* Prompt
Every entry below must be transcribed word for word, and the images must be left out.

==========

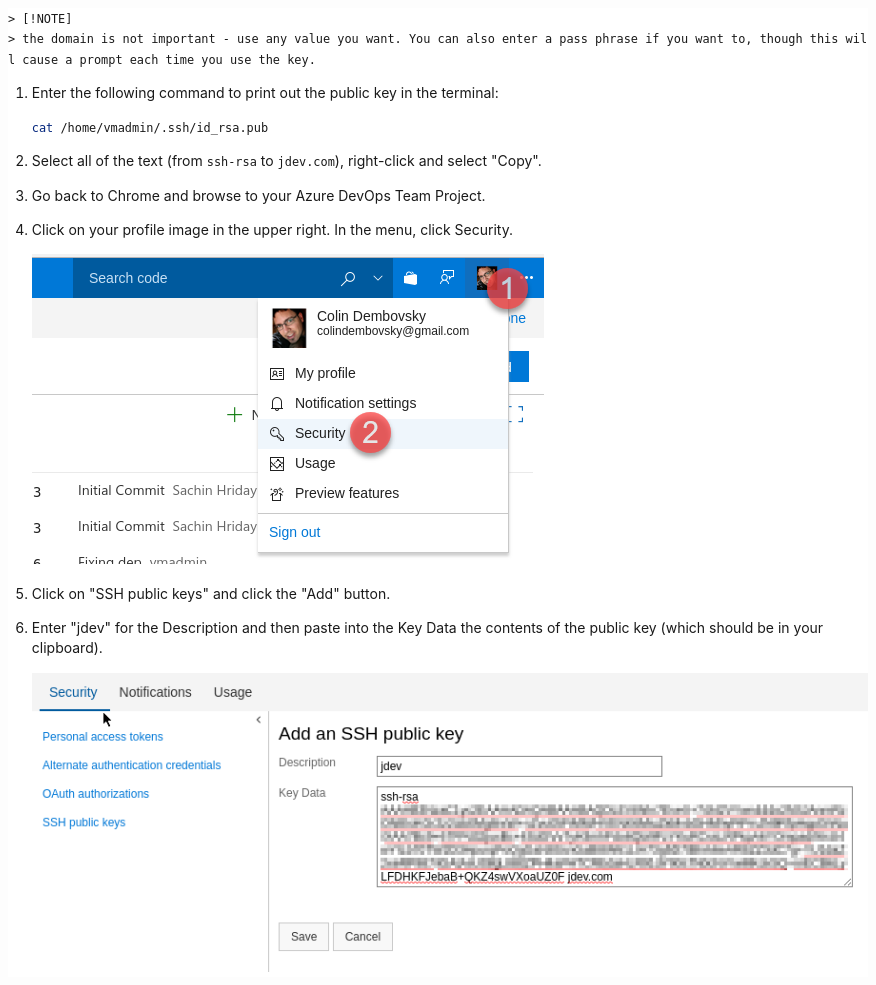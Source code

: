     > [!NOTE]
    > the domain is not important - use any value you want. You can also enter a pass phrase if you want to, though this will cause a prompt each time you use the key.

1. Enter the following command to print out the public key in the terminal:

    ```sh
    cat /home/vmadmin/.ssh/id_rsa.pub
    ```

1. Select all of the text (from `ssh-rsa` to `jdev.com`), right-click and select "Copy".

1. Go back to Chrome and browse to your Azure DevOps Team Project.

1. Click on your profile image in the upper right. In the menu, click Security.

    ![Click on Security under your Profile image](../media/mavenpmjenkins/click-security.png)

1. Click on "SSH public keys" and click the "Add" button.

1. Enter "jdev" for the Description and then paste into the Key Data the contents of the public key (which should be in your clipboard).

    ![Add a new public key](../media/mavenpmjenkins/add-ssh-key-to-vsts.png)
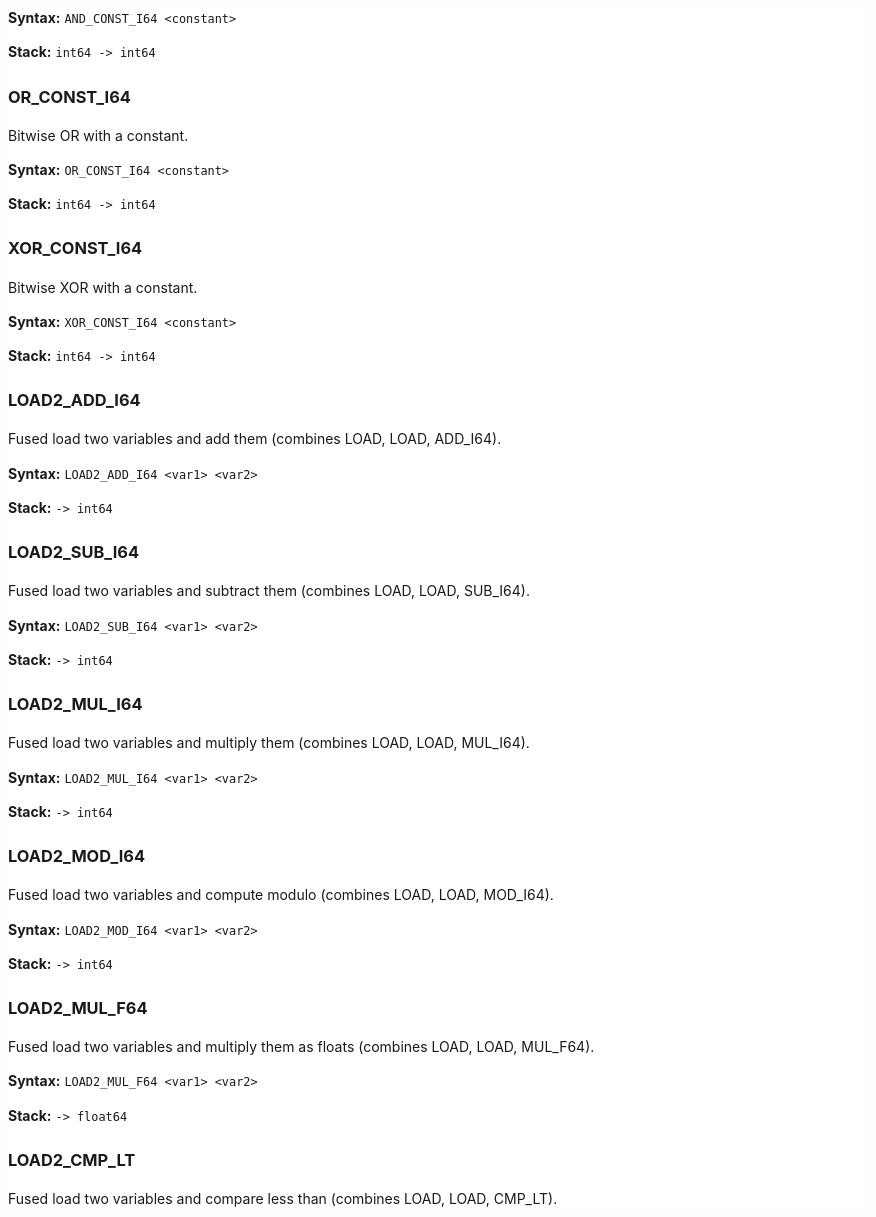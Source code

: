 **Syntax:** `AND_CONST_I64 <constant>`

**Stack:** `int64 -> int64`

### OR_CONST_I64
Bitwise OR with a constant.

**Syntax:** `OR_CONST_I64 <constant>`

**Stack:** `int64 -> int64`

### XOR_CONST_I64
Bitwise XOR with a constant.

**Syntax:** `XOR_CONST_I64 <constant>`

**Stack:** `int64 -> int64`

### LOAD2_ADD_I64
Fused load two variables and add them (combines LOAD, LOAD, ADD_I64).

**Syntax:** `LOAD2_ADD_I64 <var1> <var2>`

**Stack:** `-> int64`

### LOAD2_SUB_I64
Fused load two variables and subtract them (combines LOAD, LOAD, SUB_I64).

**Syntax:** `LOAD2_SUB_I64 <var1> <var2>`

**Stack:** `-> int64`

### LOAD2_MUL_I64
Fused load two variables and multiply them (combines LOAD, LOAD, MUL_I64).

**Syntax:** `LOAD2_MUL_I64 <var1> <var2>`

**Stack:** `-> int64`

### LOAD2_MOD_I64
Fused load two variables and compute modulo (combines LOAD, LOAD, MOD_I64).

**Syntax:** `LOAD2_MOD_I64 <var1> <var2>`

**Stack:** `-> int64`

### LOAD2_MUL_F64
Fused load two variables and multiply them as floats (combines LOAD, LOAD, MUL_F64).

**Syntax:** `LOAD2_MUL_F64 <var1> <var2>`

**Stack:** `-> float64`

### LOAD2_CMP_LT
Fused load two variables and compare less than (combines LOAD, LOAD, CMP_LT).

==========

* Solution for this problem
Source code

:     > [!NOTE]
    > the domain is not important - use any value you want. You can also enter a pass phrase if you want to, though this will cause a prompt each time you use the key.

1. Enter the following command to print out the public key in the terminal:

    ```sh
    cat /home/vmadmin/.ssh/id_rsa.pub
    ```

1. Select all of the text (from `ssh-rsa` to `jdev.com`), right-click and select "Copy".

1. Go back to Chrome and browse to your Azure DevOps Team Project.

1. Click on your profile image in the upper right. In the menu, click Security.

    ![Click on Security under your Profile image](../media/mavenpmjenkins/click-security.png)

1. Click on "SSH public keys" and click the "Add" button.

1. Enter "jdev" for the Description and then paste into the Key Data the contents of the public key (which should be in your clipboard).

    ![Add a new public key](../media/mavenpmjenkins/add-ssh-key-to-vsts.png)
Source code

: **Syntax:** `AND_CONST_I64 <constant>`

**Stack:** `int64 -> int64`

### OR_CONST_I64
Bitwise OR with a constant.

**Syntax:** `OR_CONST_I64 <constant>`

**Stack:** `int64 -> int64`

### XOR_CONST_I64
Bitwise XOR with a constant.

**Syntax:** `XOR_CONST_I64 <constant>`

**Stack:** `int64 -> int64`

### LOAD2_ADD_I64
Fused load two variables and add them (combines LOAD, LOAD, ADD_I64).

**Syntax:** `LOAD2_ADD_I64 <var1> <var2>`

**Stack:** `-> int64`

### LOAD2_SUB_I64
Fused load two variables and subtract them (combines LOAD, LOAD, SUB_I64).

**Syntax:** `LOAD2_SUB_I64 <var1> <var2>`

**Stack:** `-> int64`

### LOAD2_MUL_I64
Fused load two variables and multiply them (combines LOAD, LOAD, MUL_I64).

**Syntax:** `LOAD2_MUL_I64 <var1> <var2>`

**Stack:** `-> int64`

### LOAD2_MOD_I64
Fused load two variables and compute modulo (combines LOAD, LOAD, MOD_I64).

**Syntax:** `LOAD2_MOD_I64 <var1> <var2>`

**Stack:** `-> int64`

### LOAD2_MUL_F64
Fused load two variables and multiply them as floats (combines LOAD, LOAD, MUL_F64).

**Syntax:** `LOAD2_MUL_F64 <var1> <var2>`

**Stack:** `-> float64`

### LOAD2_CMP_LT
Fused load two variables and compare less than (combines LOAD, LOAD, CMP_LT).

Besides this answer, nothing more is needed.